Activity:
On the basis of the records below, report how many lines contain the word "step". Nothing else should be given.

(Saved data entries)
◇ ◇ ◇ ◇
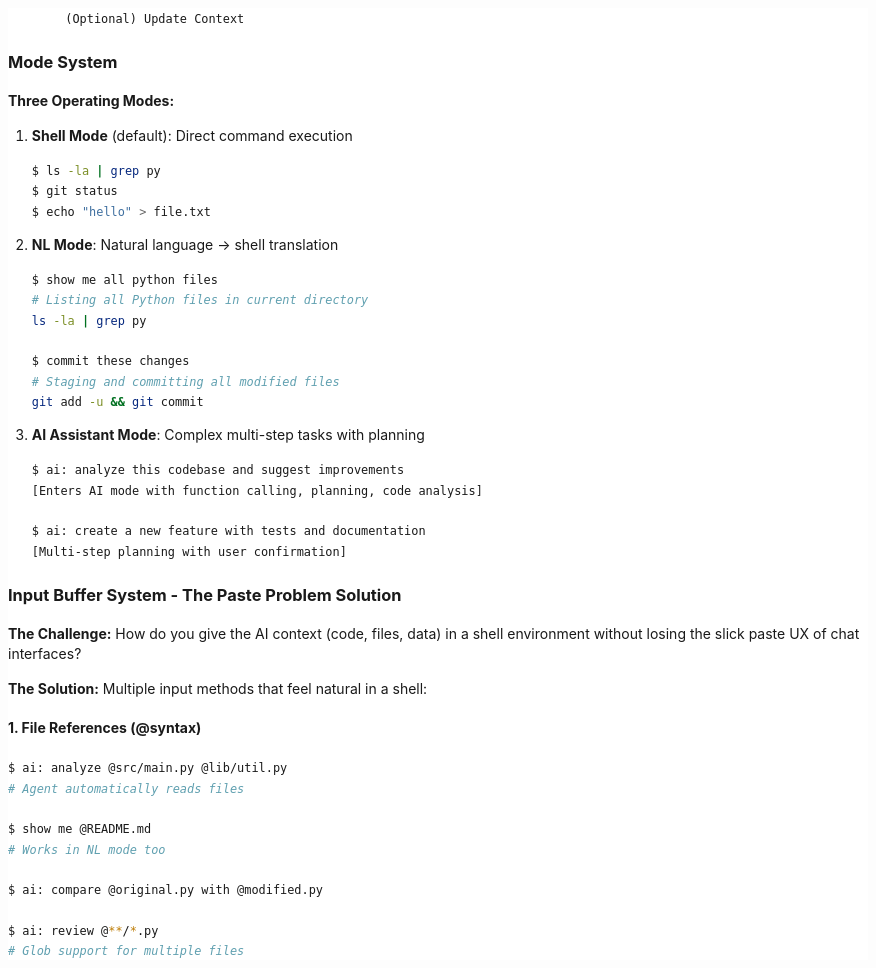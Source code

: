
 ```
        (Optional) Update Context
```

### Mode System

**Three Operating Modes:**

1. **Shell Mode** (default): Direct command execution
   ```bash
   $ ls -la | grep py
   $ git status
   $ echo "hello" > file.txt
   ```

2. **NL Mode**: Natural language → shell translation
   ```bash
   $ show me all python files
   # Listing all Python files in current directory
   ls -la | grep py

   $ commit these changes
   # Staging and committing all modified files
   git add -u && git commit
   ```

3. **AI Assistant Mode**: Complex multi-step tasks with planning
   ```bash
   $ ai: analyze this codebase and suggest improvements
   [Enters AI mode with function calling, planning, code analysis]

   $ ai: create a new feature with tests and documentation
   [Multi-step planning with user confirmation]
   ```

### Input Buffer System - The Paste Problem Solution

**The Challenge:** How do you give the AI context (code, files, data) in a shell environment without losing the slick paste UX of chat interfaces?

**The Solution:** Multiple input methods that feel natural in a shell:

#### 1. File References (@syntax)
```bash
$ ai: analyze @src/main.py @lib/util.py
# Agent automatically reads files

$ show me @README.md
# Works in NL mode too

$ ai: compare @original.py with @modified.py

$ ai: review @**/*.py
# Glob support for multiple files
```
◇ ◇ ◇ ◇
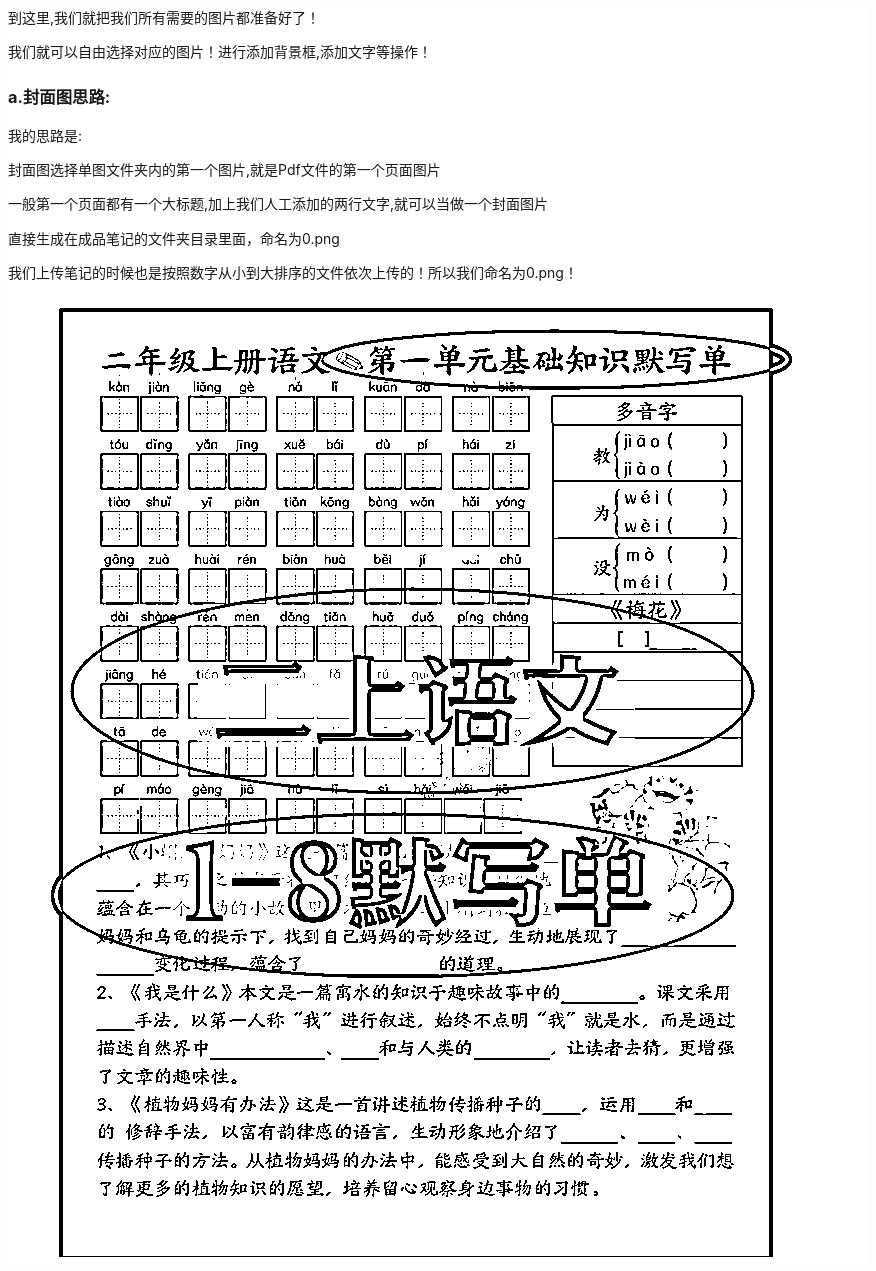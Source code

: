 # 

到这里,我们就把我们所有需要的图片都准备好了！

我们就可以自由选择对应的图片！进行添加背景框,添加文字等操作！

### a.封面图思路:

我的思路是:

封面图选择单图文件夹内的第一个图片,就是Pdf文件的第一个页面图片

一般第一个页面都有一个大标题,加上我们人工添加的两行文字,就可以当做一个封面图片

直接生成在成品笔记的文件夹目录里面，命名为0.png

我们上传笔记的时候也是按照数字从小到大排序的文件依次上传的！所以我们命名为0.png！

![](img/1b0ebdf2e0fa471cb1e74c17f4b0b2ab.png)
◇ ◇ ◇ ◇
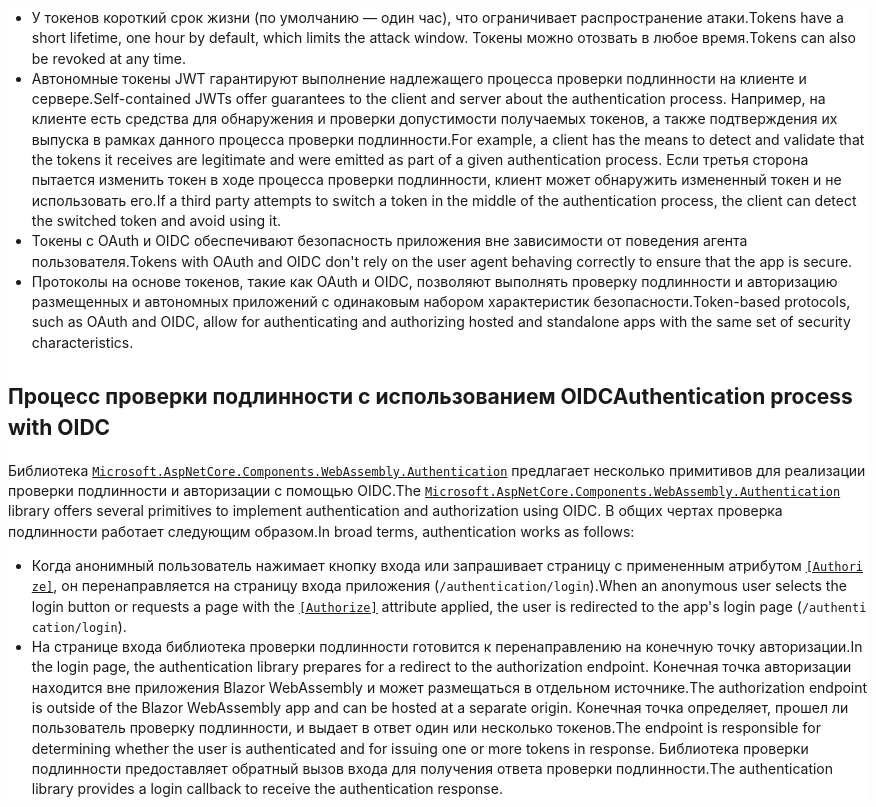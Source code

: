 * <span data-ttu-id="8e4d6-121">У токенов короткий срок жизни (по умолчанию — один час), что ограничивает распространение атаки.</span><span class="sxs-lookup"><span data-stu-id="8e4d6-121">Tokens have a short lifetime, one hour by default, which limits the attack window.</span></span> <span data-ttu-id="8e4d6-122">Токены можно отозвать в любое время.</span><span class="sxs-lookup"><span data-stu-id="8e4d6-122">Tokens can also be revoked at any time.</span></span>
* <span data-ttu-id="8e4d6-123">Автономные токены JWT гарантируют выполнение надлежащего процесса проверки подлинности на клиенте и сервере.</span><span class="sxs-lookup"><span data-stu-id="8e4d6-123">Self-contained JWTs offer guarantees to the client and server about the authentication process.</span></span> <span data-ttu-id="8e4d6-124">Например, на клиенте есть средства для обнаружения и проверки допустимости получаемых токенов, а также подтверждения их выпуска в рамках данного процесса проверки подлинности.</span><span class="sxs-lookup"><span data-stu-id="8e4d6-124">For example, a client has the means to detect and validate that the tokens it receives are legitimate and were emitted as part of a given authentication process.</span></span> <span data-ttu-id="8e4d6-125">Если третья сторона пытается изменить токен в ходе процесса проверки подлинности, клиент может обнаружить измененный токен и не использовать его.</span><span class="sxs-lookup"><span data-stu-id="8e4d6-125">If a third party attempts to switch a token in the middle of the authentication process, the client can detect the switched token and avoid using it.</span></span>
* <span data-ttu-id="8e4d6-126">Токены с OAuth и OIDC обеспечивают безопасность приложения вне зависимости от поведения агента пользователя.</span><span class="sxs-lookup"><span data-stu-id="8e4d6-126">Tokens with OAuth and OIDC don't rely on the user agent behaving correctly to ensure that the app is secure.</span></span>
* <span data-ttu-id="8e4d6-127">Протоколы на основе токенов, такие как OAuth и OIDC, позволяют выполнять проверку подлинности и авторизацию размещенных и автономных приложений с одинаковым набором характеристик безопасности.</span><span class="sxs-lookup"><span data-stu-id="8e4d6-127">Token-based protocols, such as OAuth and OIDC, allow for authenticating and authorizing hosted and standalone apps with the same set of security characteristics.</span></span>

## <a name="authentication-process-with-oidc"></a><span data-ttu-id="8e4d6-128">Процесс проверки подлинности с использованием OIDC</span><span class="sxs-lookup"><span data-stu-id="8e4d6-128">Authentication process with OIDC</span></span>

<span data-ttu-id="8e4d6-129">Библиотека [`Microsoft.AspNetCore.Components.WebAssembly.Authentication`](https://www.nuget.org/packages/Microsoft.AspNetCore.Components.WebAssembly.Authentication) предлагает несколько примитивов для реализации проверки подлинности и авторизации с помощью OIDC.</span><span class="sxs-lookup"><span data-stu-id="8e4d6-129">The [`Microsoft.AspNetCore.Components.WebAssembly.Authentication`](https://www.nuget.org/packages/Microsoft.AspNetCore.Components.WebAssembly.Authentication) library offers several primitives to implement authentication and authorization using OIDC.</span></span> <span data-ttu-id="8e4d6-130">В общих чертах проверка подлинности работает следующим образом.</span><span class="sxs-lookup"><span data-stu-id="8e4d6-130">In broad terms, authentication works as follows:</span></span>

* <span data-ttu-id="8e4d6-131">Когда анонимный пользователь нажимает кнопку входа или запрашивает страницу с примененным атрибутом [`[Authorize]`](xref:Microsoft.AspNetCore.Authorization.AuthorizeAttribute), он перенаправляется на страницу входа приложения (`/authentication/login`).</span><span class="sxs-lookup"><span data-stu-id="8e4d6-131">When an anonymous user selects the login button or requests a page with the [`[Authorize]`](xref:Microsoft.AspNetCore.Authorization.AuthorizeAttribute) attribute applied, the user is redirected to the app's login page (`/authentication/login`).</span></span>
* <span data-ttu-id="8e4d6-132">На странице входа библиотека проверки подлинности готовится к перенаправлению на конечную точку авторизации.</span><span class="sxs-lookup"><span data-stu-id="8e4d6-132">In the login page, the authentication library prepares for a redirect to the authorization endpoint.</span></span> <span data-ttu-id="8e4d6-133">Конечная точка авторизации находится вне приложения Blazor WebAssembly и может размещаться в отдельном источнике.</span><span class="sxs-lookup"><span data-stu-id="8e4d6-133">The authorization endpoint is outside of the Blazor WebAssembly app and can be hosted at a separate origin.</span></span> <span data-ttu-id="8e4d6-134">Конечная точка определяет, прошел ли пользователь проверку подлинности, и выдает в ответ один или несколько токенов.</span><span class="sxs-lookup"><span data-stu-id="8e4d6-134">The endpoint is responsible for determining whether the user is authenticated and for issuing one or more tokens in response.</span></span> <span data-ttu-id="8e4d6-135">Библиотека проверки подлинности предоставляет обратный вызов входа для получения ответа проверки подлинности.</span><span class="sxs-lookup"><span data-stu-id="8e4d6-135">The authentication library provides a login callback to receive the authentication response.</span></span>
◇ ◇ ◇ ◇
Task response:
2